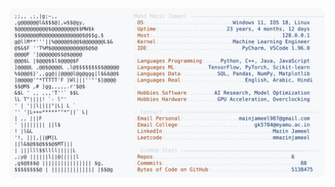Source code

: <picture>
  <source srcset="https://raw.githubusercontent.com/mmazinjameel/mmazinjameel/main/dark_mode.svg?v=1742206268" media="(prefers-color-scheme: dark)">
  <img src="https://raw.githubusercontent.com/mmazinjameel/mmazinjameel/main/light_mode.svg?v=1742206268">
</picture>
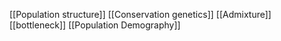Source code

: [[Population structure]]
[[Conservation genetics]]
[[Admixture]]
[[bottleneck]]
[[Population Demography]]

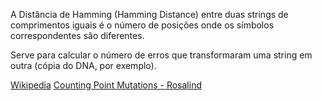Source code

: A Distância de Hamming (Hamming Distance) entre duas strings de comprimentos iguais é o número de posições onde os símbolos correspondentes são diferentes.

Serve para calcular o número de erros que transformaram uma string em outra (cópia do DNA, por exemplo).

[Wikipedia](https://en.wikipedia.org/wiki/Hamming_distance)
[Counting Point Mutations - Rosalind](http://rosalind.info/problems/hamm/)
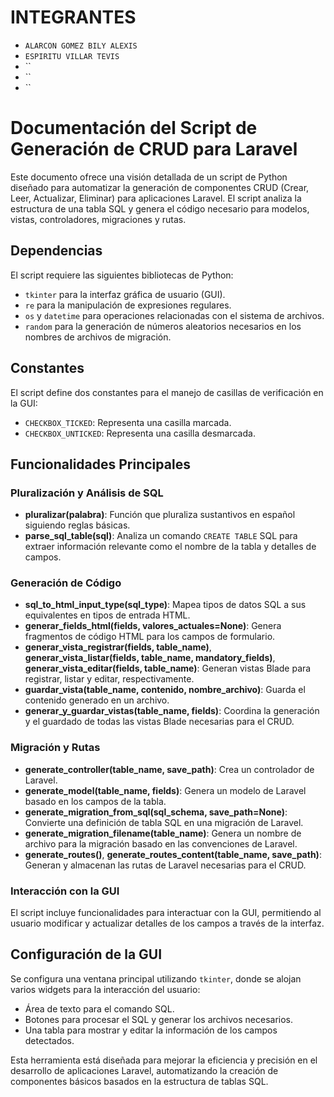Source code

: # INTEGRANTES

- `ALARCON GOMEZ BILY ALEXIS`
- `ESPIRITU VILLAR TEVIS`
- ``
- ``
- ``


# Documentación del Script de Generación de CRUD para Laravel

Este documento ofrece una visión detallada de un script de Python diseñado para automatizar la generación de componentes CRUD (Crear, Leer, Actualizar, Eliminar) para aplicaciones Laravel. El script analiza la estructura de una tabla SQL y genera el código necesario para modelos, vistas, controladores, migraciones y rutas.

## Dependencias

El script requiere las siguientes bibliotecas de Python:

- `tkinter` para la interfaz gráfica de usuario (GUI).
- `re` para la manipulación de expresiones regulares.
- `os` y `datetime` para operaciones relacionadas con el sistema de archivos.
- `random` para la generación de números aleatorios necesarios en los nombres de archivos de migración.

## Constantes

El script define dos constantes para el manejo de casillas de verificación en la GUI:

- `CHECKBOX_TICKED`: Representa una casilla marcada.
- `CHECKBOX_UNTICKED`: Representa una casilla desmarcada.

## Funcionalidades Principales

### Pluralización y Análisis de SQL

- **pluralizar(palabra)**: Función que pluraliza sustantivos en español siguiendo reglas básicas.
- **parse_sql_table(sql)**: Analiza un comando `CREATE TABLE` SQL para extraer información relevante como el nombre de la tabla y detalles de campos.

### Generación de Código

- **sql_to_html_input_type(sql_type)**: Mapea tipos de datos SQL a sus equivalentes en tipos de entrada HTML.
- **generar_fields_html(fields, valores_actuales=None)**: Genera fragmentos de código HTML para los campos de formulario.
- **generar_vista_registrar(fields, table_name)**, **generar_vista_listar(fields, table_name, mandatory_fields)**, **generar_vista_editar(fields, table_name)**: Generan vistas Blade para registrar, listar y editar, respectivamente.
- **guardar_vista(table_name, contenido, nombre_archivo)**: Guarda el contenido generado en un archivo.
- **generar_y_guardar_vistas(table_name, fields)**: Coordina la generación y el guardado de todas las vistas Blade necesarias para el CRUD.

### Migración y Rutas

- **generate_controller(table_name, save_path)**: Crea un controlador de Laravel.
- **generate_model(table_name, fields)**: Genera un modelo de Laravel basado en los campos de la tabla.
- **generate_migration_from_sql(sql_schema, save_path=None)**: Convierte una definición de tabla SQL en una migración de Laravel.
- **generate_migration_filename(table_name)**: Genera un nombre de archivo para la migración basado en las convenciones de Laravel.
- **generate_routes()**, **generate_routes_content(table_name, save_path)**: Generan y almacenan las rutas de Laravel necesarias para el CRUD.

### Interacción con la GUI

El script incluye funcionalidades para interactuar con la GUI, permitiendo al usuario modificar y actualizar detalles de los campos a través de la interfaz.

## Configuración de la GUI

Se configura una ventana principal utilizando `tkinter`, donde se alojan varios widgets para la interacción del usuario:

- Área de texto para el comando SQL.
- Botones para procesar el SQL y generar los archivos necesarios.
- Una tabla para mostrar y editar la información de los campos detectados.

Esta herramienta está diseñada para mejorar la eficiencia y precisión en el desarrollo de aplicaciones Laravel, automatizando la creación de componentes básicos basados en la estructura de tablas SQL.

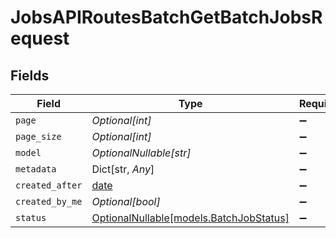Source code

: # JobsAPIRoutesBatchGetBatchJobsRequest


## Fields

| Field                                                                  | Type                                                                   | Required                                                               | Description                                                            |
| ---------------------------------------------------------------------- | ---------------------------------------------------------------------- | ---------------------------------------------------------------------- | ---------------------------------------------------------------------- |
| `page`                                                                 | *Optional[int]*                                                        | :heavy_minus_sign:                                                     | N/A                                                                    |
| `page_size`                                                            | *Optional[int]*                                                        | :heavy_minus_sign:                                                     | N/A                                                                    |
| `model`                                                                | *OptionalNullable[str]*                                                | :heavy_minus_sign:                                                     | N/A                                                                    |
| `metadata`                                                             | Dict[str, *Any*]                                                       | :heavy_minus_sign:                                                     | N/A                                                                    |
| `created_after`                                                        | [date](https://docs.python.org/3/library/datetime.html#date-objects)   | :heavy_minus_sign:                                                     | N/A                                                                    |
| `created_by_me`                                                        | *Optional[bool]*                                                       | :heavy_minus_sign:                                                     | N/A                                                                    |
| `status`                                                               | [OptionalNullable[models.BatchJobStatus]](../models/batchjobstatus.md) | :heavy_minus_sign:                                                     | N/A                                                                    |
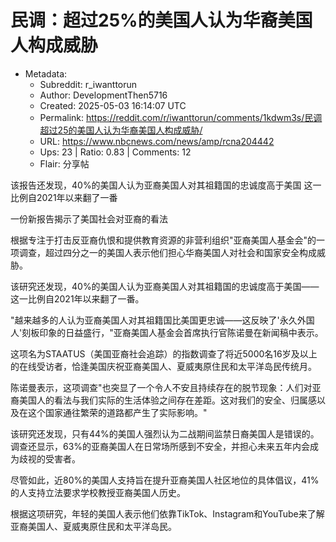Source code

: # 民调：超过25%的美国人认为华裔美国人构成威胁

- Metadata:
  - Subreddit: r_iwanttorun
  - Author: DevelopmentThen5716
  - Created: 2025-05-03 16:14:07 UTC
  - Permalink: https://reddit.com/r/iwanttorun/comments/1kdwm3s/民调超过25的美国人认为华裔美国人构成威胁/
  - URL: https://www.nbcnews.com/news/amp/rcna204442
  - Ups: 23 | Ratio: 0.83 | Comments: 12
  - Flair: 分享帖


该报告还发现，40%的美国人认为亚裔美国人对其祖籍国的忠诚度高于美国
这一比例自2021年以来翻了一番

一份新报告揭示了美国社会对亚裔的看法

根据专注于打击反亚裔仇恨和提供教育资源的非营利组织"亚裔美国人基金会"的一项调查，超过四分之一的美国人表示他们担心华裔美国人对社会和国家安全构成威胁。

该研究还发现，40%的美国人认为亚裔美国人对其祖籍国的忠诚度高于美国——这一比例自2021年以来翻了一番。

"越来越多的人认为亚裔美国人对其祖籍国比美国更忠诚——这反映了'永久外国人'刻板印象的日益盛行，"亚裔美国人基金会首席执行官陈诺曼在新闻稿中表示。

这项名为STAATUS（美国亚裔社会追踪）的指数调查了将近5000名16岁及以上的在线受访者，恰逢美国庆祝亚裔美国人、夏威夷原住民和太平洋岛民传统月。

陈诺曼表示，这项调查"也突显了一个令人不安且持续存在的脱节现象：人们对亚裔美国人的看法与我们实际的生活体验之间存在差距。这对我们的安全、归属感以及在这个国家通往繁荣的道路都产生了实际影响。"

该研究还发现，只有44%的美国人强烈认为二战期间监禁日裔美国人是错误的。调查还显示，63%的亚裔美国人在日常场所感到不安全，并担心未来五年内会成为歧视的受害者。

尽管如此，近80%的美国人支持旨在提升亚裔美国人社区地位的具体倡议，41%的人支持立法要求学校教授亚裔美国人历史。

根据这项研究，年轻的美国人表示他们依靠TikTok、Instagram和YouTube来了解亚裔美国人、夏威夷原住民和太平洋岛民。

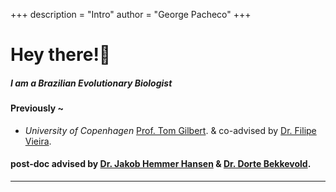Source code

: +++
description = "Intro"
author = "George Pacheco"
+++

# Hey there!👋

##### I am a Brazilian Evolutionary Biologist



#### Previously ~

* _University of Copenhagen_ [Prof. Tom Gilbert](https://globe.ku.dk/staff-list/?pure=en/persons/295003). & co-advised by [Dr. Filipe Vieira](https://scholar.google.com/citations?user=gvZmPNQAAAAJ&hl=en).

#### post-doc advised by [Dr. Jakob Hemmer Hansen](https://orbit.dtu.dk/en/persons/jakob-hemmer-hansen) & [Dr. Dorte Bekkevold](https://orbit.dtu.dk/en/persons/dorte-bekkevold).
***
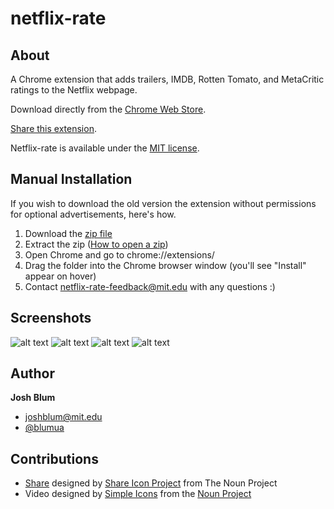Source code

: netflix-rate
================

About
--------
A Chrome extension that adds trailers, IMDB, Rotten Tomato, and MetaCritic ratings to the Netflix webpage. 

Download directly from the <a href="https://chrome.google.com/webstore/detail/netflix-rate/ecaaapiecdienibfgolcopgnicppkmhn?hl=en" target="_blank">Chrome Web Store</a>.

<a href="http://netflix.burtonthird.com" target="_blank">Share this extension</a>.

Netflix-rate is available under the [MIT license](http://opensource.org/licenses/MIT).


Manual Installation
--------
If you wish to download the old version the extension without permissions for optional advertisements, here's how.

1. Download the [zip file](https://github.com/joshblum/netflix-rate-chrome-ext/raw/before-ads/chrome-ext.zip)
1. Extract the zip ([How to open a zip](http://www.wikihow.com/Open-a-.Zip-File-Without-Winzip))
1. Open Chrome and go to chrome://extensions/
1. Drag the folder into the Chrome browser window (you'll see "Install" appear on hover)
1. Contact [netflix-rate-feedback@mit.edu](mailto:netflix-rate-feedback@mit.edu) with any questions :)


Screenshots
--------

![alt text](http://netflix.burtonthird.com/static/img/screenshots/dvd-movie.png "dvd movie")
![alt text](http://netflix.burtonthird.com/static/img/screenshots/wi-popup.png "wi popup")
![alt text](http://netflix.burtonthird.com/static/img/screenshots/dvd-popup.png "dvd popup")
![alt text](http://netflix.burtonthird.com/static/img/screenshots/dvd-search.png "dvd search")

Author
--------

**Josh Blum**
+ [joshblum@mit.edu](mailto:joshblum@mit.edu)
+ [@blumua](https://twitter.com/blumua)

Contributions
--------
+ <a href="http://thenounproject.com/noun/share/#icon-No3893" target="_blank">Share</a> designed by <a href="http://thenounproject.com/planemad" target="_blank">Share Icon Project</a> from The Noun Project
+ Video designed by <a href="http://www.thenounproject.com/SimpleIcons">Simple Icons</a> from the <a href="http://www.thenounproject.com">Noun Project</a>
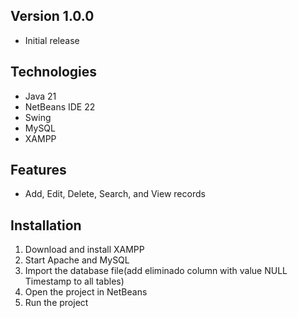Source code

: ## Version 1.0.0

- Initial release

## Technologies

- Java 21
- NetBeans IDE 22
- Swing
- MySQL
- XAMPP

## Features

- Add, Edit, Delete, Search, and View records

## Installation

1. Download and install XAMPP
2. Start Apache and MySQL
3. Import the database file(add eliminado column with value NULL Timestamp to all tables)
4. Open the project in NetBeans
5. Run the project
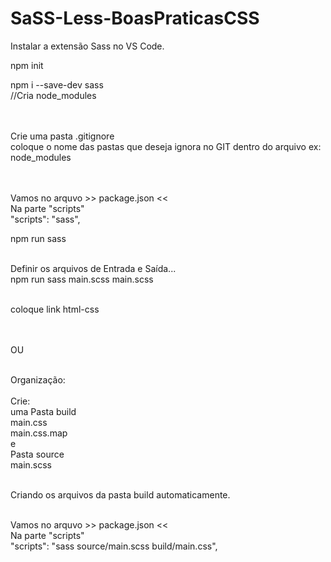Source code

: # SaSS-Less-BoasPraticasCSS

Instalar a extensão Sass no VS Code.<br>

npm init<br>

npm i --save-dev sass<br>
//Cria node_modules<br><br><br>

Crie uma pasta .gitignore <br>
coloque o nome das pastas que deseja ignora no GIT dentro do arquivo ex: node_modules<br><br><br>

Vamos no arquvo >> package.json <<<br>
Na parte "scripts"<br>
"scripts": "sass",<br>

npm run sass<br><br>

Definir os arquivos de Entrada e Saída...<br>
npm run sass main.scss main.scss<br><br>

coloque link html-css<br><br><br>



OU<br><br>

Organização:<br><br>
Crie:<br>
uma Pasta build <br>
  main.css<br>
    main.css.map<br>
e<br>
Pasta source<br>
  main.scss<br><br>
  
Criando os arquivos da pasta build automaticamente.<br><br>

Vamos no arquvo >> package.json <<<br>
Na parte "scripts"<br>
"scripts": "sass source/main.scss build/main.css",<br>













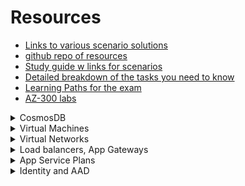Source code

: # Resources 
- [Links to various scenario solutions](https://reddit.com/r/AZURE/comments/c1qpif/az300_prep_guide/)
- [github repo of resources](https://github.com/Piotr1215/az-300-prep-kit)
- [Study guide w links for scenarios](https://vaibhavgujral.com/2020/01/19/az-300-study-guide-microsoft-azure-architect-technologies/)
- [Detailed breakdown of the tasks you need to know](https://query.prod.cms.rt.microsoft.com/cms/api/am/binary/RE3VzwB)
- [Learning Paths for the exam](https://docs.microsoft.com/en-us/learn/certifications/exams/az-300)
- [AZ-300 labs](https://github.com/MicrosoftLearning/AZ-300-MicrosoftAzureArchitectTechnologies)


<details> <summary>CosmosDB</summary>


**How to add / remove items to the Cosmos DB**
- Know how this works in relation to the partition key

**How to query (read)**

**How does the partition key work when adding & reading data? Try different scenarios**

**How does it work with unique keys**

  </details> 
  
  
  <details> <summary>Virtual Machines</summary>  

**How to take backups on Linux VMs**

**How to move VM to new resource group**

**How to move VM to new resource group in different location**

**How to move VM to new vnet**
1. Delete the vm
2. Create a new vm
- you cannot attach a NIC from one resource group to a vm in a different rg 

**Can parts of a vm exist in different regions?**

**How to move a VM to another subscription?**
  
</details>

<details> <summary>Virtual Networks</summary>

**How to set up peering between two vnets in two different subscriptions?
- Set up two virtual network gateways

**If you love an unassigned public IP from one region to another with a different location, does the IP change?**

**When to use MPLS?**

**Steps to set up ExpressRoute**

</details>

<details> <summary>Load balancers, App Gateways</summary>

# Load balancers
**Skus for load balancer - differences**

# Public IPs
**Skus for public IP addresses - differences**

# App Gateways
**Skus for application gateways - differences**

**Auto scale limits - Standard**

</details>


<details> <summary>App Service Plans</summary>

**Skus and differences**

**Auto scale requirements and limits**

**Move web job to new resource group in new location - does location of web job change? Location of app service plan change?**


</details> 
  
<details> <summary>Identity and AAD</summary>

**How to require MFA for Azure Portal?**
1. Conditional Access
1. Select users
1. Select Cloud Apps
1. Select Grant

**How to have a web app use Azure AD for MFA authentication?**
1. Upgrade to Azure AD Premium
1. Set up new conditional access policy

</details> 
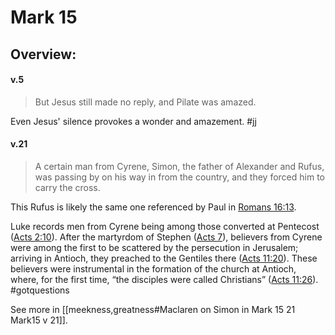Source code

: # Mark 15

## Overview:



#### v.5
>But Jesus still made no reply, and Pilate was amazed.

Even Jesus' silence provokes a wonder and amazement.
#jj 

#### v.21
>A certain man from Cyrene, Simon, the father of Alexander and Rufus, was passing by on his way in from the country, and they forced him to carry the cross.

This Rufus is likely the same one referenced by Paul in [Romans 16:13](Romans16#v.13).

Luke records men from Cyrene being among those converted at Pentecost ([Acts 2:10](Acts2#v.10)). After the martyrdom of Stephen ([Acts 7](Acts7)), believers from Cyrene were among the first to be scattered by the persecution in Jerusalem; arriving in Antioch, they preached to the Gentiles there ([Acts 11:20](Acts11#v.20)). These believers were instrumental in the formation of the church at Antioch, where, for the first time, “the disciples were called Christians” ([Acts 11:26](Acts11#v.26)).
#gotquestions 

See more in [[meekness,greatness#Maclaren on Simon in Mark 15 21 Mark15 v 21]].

* [PROBLEM TO WORK ON] The word "partition" appears on some lines of the data above; count those lines and return only the number.

* [RESPONSE BELOW] 2